ATONEMENT

Ian McEwan

Characters

In Atonement the characters in the film felt much more passionate and interesting then in the novel. This could be a personal preference but the motivations and convictions of the characters (with the exception of Briony) came across much clearer in the film. With the exceptions of actor and actress preferences, all rolls where still played well and the integrity of the characters was still held in tacked.




Setting

The novel opens on the dreamy property of the Tallis family estate in Surrey, a county in southeast England. It’s a summer day with an atmosphere of celebration.

It’s set during and just before World War II; its action takes place in 1935 and 1940. The main events of the story are in Part 1 at the Tallis estate in the English summer heat of 1935, it’s written with great romantic style and detail. Part 2 takes place 5 years latter following one the three main protagonists, Robbie Turner a soldier in France during the war, and part 3 picks up with 18 year-old Briony who is in London signing up to become a nurse.

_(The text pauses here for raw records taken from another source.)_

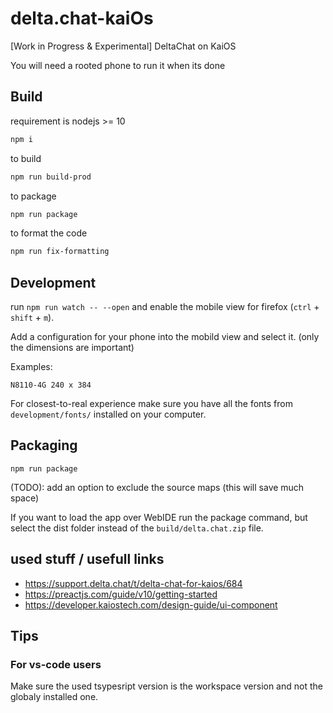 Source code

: # delta.chat-kaiOs

[Work in Progress & Experimental] DeltaChat on KaiOS

You will need a rooted phone to run it when its done

## Build

requirement is nodejs >= 10

```sh
npm i
```

to build

```sh
npm run build-prod
```

to package

```sh
npm run package
```

to format the code

```sh
npm run fix-formatting
```

## Development

run `npm run watch -- --open` and enable the mobile view for firefox (`ctrl` + `shift` + `m`).

Add a configuration for your phone into the mobild view and select it. (only the dimensions are important)

Examples:

```
N8110-4G 240 x 384
```

For closest-to-real experience make sure you have all the fonts from `development/fonts/` installed on your computer.

## Packaging

```
npm run package
```

(TODO): add an option to exclude the source maps (this will save much space)

If you want to load the app over WebIDE run the package command,
but select the dist folder instead of the `build/delta.chat.zip` file.

## used stuff / usefull links

- https://support.delta.chat/t/delta-chat-for-kaios/684
- https://preactjs.com/guide/v10/getting-started
- https://developer.kaiostech.com/design-guide/ui-component

## Tips

### For vs-code users

Make sure the used tsypesript version is the workspace version and not the globaly installed one.
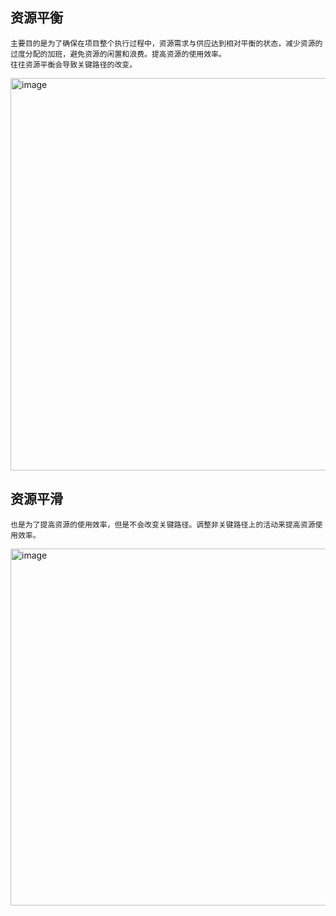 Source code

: ## 资源平衡
```
主要目的是为了确保在项目整个执行过程中，资源需求与供应达到相对平衡的状态，减少资源的过度分配的加班，避免资源的闲置和浪费。提高资源的使用效率。
往往资源平衡会导致关键路径的改变。
```
<img width="628" alt="image" src="https://github.com/user-attachments/assets/007c8d2d-1368-454c-af88-7c839e5f3381">

## 资源平滑
```
也是为了提高资源的使用效率，但是不会改变关键路径。调整非关键路径上的活动来提高资源使用效率。
```
<img width="571" alt="image" src="https://github.com/user-attachments/assets/0a91320d-881b-4a59-b9cd-0709b67a36db">
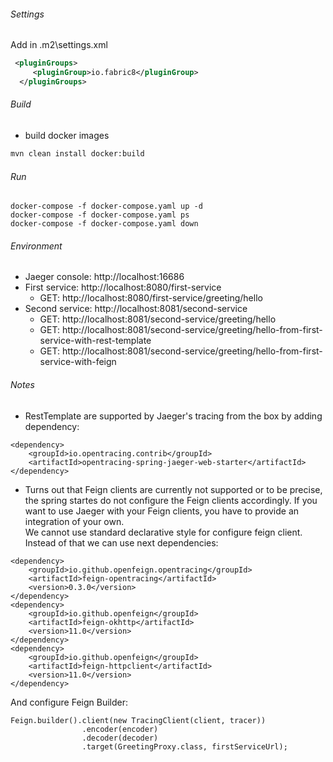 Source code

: ###### Settings
Add in .m2\settings.xml
```xml
 <pluginGroups>
     <pluginGroup>io.fabric8</pluginGroup>
  </pluginGroups>
```


###### Build
- build docker images
```bash
mvn clean install docker:build
```

###### Run
```
docker-compose -f docker-compose.yaml up -d
docker-compose -f docker-compose.yaml ps
docker-compose -f docker-compose.yaml down
```

###### Environment
- Jaeger console:  http://localhost:16686
- First service: http://localhost:8080/first-service
    - GET: http://localhost:8080/first-service/greeting/hello
- Second service: http://localhost:8081/second-service
    - GET: http://localhost:8081/second-service/greeting/hello
    - GET: http://localhost:8081/second-service/greeting/hello-from-first-service-with-rest-template
    - GET: http://localhost:8081/second-service/greeting/hello-from-first-service-with-feign
    
###### Notes
- RestTemplate are supported by Jaeger's tracing from the box
  by adding dependency:
```
<dependency>
    <groupId>io.opentracing.contrib</groupId>
    <artifactId>opentracing-spring-jaeger-web-starter</artifactId>
</dependency>
```
- Turns out that Feign clients are currently not supported or to be precise, the spring startes do not configure 
the Feign clients accordingly. If you want to use Jaeger with your Feign clients, you have to provide an 
integration of your own.  
We cannot use standard declarative style for configure feign client.
Instead of that we can use next dependencies:
```
<dependency>
    <groupId>io.github.openfeign.opentracing</groupId>
    <artifactId>feign-opentracing</artifactId>
    <version>0.3.0</version>
</dependency>
<dependency>
    <groupId>io.github.openfeign</groupId>
    <artifactId>feign-okhttp</artifactId>
    <version>11.0</version>
</dependency>
<dependency>
    <groupId>io.github.openfeign</groupId>
    <artifactId>feign-httpclient</artifactId>
    <version>11.0</version>
</dependency>
```
And configure Feign Builder:
```
Feign.builder().client(new TracingClient(client, tracer))
                .encoder(encoder)
                .decoder(decoder)
                .target(GreetingProxy.class, firstServiceUrl);
``` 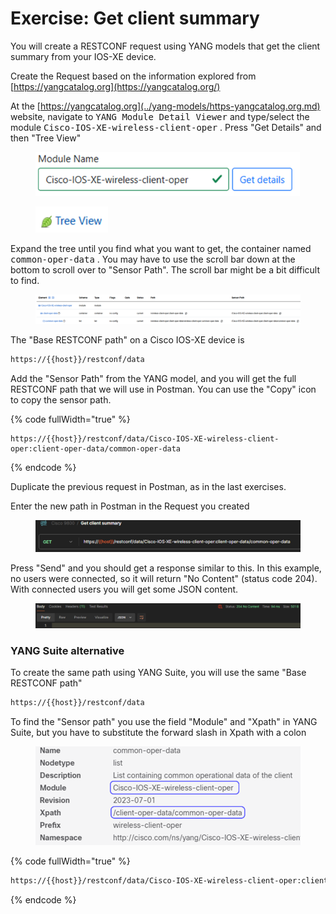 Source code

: # Exercise: Get client summary

You will create a RESTCONF request using YANG models that get the client summary from your IOS-XE device.&#x20;

Create the Request based on the information explored from [https://yangcatalog.org](https://yangcatalog.org/)

At the [https://yangcatalog.org](../yang-models/https-yangcatalog.org.md) website, navigate to <kbd>YANG Module Detail Viewer</kbd> and type/select the module <kbd>Cisco-IOS-XE-wireless-client-oper</kbd> . Press "Get Details" and then "Tree View"

<figure><img src="../../.gitbook/assets/image (7) (1).png" alt="" width="423"><figcaption></figcaption></figure>

<figure><img src="../../.gitbook/assets/image (80).png" alt="" width="116"><figcaption></figcaption></figure>

Expand the tree until you find what you want to get, the container named <kbd>common-oper-data</kbd> . You may have to use the scroll bar down at the bottom to scroll over to "Sensor Path". The scroll bar might be a bit difficult to find.

<div data-full-width="true"><figure><img src="../../.gitbook/assets/image (8) (1).png" alt=""><figcaption></figcaption></figure></div>

The "Base RESTCONF path" on a Cisco IOS-XE device is

```html
https://{{host}}/restconf/data
```

Add the "Sensor Path" from the YANG model, and you will get the full RESTCONF path that we will use in Postman. You can use the "Copy" icon to copy the sensor path.

{% code fullWidth="true" %}
```
https://{{host}}/restconf/data/Cisco-IOS-XE-wireless-client-oper:client-oper-data/common-oper-data
```
{% endcode %}

Duplicate the previous request in Postman, as in the last exercises.

Enter the new path in Postman in the Request you created

<figure><img src="../../.gitbook/assets/image (9) (1).png" alt=""><figcaption></figcaption></figure>

Press "Send" and you should get a response similar to this. In this example, no users were connected, so it will return "No Content" (status code 204). With connected users you will get some JSON content.

<div data-full-width="true"><figure><img src="../../.gitbook/assets/image (10) (1).png" alt=""><figcaption></figcaption></figure></div>

### YANG Suite alternative

To create the same path using YANG Suite, you will use the same "Base RESTCONF path"

```html
https://{{host}}/restconf/data
```

To find the "Sensor path" you use the field "Module" and "Xpath" in YANG Suite, but you have to substitute the forward slash in Xpath with a colon

<figure><img src="../../.gitbook/assets/image (86).png" alt=""><figcaption></figcaption></figure>

{% code fullWidth="true" %}
```html
https://{{host}}/restconf/data/Cisco-IOS-XE-wireless-client-oper:client-oper-data/common-oper-data
```
{% endcode %}

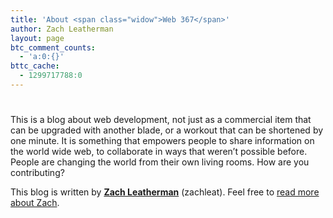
 ```yaml
---
title: 'About <span class="widow">Web 367</span>'
author: Zach Leatherman
layout: page
btc_comment_counts:
  - 'a:0:{}'
bttc_cache:
  - 1299717788:0
---
```

# 

This is a blog about web development, not just as a commercial item that can be upgraded with another blade, or a workout that can be shortened by one minute. It is something that empowers people to share information on the world wide web, to collaborate in ways that weren’t possible before. People are changing the world from their own living rooms. How are you contributing?

This blog is written by [**Zach Leatherman**][1] (zachleat). Feel free to [read more about Zach][2].

 [1]: http://www.zachleat.com/web/about-me/
 [2]: //www.zachleat.com/web/about-me/ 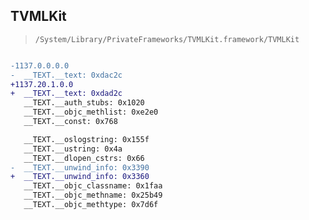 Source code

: ## TVMLKit

> `/System/Library/PrivateFrameworks/TVMLKit.framework/TVMLKit`

```diff

-1137.0.0.0.0
-  __TEXT.__text: 0xdac2c
+1137.20.1.0.0
+  __TEXT.__text: 0xdad2c
   __TEXT.__auth_stubs: 0x1020
   __TEXT.__objc_methlist: 0xe2e0
   __TEXT.__const: 0x768

   __TEXT.__oslogstring: 0x155f
   __TEXT.__ustring: 0x4a
   __TEXT.__dlopen_cstrs: 0x66
-  __TEXT.__unwind_info: 0x3390
+  __TEXT.__unwind_info: 0x3360
   __TEXT.__objc_classname: 0x1faa
   __TEXT.__objc_methname: 0x25b49
   __TEXT.__objc_methtype: 0x7d6f

```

Atonement (2007) - Official Trailer

Over All Similarities

  • Major characters
  • Sequence order of story
  • General plot line
  • Much of the dialog is directly quoted

Over All Differences

  • War sences are short compilations in the film (exspected for time reasons)
  • Jack Tallis character is only mentioned in the film
  • The twins runaway not is found by Briony at the dinner table, not in their room as the film shows
  • Briony prefers ink on paper, rather then a type writer used in the film
  • When Briony is a nurse she keeps a journal, as aposed to the type writer in the film
  • Emily Tallis is left undeveloped in the film



Critical Acclaim

Novel
  • One of the Observer's 100 best novels written
  • #82 of 100 on EW best books in the past 25 years
  • Won 2002 Los Angeles Times book prize for best fiction


Film

  • Nominated for 7 Golden Globes
  • Won Best Motion PIcture
  • Nominated for 14 BAFTA Awards
  • Nominated for 7 Academy Awards



Was it Better?

The novel is and will always be a moving classic piece of literature, but for its intended purpose the film achieved its goal of summing up the plot and characters through actions, gestures, and unsaid tensions between characters. In contrast the novel still allows its audience to capture the characters thoughts and motives in a deeper way.